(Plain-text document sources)
________________

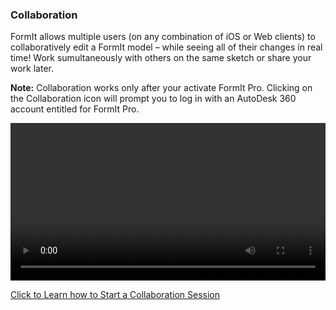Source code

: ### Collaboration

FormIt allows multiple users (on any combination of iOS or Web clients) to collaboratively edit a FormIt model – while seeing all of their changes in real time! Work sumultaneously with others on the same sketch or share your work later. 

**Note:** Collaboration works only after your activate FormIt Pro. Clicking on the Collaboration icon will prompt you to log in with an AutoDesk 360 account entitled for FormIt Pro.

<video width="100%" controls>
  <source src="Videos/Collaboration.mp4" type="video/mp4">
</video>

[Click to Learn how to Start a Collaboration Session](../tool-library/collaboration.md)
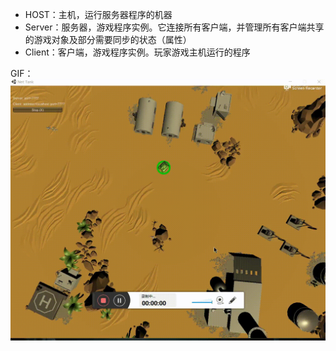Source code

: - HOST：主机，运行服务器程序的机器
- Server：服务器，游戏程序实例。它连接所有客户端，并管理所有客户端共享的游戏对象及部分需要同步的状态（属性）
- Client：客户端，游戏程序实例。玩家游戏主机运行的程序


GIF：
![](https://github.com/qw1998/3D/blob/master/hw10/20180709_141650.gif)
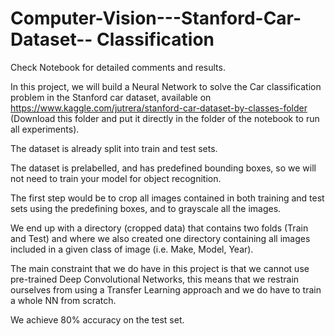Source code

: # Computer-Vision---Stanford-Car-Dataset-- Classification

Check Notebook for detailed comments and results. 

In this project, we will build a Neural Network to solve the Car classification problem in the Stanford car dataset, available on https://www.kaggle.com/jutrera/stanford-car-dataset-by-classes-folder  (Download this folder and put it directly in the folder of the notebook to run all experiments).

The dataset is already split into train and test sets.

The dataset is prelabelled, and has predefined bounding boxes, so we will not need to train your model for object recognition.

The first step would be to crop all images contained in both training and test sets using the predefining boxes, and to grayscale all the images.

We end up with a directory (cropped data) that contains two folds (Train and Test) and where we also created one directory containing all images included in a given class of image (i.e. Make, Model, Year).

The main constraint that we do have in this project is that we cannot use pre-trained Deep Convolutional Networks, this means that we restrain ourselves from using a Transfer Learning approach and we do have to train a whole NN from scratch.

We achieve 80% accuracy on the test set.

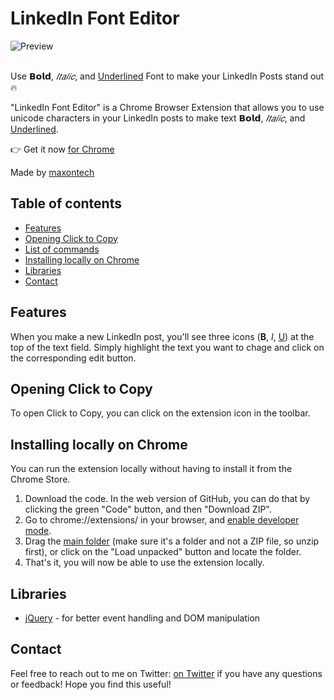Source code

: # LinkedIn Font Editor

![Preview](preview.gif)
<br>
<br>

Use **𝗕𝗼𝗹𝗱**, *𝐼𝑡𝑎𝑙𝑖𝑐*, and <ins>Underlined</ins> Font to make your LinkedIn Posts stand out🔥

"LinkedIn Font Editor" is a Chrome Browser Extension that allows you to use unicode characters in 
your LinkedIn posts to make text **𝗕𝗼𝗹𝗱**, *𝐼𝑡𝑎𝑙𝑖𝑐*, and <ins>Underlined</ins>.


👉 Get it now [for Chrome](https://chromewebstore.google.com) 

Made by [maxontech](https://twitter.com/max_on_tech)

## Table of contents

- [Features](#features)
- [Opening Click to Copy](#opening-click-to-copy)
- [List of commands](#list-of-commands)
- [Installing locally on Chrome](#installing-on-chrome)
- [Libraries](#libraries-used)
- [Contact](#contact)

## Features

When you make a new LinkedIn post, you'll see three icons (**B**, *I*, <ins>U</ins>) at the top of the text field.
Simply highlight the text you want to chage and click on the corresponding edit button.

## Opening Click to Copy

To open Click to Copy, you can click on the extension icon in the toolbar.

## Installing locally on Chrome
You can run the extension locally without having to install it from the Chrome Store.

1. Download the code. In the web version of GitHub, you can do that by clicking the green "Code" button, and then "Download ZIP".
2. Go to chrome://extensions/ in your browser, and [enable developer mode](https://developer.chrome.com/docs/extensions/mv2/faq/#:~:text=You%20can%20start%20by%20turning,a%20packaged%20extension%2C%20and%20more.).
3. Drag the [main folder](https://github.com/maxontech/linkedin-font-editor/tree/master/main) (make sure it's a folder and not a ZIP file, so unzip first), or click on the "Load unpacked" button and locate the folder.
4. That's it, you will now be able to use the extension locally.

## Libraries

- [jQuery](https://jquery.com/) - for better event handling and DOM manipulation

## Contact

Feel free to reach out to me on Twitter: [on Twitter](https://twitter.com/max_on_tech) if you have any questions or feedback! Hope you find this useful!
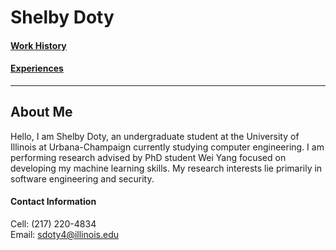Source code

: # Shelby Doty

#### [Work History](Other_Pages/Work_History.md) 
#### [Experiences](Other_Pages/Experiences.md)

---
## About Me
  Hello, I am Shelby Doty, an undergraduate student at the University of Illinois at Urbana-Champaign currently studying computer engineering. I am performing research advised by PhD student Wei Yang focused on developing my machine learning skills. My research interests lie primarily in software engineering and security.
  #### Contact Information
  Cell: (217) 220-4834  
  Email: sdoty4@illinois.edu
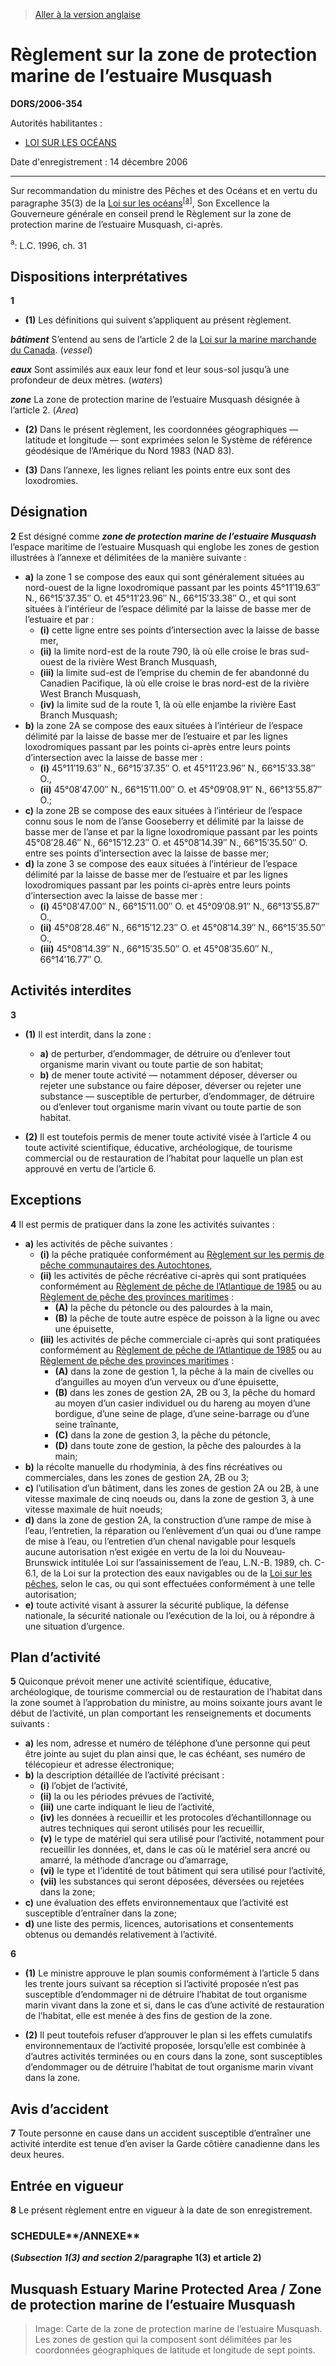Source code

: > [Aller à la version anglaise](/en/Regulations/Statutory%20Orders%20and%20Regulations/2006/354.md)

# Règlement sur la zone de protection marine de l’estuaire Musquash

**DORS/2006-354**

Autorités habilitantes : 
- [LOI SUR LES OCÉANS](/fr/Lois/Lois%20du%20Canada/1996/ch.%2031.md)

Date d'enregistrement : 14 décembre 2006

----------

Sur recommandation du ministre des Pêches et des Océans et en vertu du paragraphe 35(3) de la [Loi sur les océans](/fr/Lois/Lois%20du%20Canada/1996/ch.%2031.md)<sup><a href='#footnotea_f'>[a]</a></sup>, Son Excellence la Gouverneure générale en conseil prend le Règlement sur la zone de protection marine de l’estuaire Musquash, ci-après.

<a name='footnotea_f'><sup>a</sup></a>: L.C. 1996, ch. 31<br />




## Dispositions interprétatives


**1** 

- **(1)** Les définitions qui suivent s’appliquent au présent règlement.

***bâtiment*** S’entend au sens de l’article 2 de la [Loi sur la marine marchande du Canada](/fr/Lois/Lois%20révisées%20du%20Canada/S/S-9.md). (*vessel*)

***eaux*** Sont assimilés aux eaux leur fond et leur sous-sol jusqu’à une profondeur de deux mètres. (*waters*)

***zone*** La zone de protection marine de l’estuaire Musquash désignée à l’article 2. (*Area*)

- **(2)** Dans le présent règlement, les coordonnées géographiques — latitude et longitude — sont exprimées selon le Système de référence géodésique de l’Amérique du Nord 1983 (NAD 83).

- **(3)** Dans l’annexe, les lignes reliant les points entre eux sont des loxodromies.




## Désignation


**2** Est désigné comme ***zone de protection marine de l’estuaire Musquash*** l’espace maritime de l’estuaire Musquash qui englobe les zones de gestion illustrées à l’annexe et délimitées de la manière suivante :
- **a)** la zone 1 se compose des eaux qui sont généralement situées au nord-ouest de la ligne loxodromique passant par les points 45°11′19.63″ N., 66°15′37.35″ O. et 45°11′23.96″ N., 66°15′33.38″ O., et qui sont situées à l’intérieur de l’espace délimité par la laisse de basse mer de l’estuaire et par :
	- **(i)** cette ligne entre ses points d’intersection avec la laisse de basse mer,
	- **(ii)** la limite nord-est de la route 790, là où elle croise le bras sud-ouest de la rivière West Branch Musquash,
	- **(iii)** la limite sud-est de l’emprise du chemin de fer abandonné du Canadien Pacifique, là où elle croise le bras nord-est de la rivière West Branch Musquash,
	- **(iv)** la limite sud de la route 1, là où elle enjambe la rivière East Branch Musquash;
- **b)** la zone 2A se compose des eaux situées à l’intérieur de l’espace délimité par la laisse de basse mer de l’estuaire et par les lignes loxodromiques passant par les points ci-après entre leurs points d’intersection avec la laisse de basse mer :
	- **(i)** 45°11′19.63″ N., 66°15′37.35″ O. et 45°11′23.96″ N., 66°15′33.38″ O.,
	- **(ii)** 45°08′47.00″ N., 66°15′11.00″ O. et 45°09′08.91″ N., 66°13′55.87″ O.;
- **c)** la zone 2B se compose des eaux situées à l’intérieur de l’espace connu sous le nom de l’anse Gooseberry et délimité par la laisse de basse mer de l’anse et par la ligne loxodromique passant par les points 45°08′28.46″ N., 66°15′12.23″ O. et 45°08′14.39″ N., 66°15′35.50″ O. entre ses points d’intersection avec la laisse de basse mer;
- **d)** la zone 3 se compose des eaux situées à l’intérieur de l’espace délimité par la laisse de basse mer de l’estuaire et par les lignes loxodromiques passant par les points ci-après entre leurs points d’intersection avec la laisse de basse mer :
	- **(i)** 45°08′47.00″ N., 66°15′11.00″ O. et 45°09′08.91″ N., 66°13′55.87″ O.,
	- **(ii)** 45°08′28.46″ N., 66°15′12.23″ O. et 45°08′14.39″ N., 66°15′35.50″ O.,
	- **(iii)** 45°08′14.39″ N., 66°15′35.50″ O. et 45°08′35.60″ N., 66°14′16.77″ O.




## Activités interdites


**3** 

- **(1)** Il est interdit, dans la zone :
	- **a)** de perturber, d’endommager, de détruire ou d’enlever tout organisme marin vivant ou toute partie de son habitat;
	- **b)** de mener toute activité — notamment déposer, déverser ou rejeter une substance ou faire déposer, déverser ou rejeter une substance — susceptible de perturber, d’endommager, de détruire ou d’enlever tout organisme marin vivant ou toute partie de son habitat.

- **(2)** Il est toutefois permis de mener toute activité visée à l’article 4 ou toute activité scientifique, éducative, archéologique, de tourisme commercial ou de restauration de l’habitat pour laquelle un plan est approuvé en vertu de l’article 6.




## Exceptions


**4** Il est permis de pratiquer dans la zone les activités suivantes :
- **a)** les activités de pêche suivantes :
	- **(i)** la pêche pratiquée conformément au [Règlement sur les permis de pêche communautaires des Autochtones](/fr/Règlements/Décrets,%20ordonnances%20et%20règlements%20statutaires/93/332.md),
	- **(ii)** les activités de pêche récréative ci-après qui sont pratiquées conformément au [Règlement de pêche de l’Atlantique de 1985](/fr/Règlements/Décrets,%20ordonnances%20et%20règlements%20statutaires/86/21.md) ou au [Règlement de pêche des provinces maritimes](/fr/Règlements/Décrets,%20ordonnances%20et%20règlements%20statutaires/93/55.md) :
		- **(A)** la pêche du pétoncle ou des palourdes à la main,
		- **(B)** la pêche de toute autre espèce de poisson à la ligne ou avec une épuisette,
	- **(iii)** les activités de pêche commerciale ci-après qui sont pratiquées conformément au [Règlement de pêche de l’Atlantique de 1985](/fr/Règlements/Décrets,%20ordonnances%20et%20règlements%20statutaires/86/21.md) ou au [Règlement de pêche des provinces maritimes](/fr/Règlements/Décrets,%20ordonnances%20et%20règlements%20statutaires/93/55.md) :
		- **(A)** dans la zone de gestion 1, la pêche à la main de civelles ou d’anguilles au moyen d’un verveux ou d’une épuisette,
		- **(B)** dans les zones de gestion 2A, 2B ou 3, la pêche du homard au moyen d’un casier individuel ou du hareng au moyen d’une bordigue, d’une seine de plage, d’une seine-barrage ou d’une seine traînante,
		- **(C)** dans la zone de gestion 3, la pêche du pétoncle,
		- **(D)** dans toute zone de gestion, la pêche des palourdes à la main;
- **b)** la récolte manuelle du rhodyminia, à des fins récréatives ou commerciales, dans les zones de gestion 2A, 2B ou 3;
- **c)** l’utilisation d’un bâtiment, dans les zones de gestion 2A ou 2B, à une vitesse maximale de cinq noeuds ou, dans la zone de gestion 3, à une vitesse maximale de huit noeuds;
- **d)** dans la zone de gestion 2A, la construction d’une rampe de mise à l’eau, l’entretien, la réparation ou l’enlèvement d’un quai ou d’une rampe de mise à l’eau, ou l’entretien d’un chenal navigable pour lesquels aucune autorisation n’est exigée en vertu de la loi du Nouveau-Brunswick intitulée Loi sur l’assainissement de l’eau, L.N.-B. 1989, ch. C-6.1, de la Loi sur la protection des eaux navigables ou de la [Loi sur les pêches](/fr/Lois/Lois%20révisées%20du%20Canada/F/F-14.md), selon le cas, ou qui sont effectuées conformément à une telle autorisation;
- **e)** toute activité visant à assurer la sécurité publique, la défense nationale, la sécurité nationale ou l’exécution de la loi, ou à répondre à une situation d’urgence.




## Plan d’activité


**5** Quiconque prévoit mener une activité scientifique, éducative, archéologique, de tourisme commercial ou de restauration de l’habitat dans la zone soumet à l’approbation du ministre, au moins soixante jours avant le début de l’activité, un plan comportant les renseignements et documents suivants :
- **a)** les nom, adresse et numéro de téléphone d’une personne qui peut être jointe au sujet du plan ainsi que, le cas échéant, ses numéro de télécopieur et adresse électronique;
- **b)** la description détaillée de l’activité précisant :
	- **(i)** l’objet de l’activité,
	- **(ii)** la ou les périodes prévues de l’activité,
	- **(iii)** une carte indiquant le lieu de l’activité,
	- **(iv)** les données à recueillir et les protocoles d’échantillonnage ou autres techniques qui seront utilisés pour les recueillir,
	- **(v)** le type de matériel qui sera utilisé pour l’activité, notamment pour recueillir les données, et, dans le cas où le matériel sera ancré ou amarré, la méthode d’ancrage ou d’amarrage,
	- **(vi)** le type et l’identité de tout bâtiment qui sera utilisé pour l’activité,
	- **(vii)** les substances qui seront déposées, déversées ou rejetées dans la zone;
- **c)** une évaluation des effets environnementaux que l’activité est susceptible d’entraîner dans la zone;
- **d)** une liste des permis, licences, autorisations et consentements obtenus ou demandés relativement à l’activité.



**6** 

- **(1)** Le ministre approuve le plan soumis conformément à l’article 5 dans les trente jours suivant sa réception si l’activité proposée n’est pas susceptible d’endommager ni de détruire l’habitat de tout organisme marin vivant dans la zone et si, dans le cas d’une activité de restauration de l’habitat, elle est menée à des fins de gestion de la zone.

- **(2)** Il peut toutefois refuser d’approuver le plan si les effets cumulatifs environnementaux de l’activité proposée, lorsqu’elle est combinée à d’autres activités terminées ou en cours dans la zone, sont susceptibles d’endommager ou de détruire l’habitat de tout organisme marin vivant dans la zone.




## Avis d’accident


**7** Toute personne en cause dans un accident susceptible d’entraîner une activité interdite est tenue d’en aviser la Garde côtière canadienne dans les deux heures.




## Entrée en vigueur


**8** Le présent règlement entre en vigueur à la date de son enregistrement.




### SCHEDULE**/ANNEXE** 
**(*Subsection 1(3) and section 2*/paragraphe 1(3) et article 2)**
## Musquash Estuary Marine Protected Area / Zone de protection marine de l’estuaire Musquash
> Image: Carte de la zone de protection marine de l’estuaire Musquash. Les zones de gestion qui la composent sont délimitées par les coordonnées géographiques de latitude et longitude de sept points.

________________

#### What to work on:
From the entries above, restate word for word the lines from the line containing "your LinkedIn posts to" to the line containing "You can run", both ends included, and nothing more.

#### Response:
your LinkedIn posts to make text **𝗕𝗼𝗹𝗱**, *𝐼𝑡𝑎𝑙𝑖𝑐*, and <ins>Underlined</ins>.


👉 Get it now [for Chrome](https://chromewebstore.google.com) 

Made by [maxontech](https://twitter.com/max_on_tech)

## Table of contents

- [Features](#features)
- [Opening Click to Copy](#opening-click-to-copy)
- [List of commands](#list-of-commands)
- [Installing locally on Chrome](#installing-on-chrome)
- [Libraries](#libraries-used)
- [Contact](#contact)

## Features

When you make a new LinkedIn post, you'll see three icons (**B**, *I*, <ins>U</ins>) at the top of the text field.
Simply highlight the text you want to chage and click on the corresponding edit button.

## Opening Click to Copy

To open Click to Copy, you can click on the extension icon in the toolbar.

## Installing locally on Chrome
You can run the extension locally without having to install it from the Chrome Store.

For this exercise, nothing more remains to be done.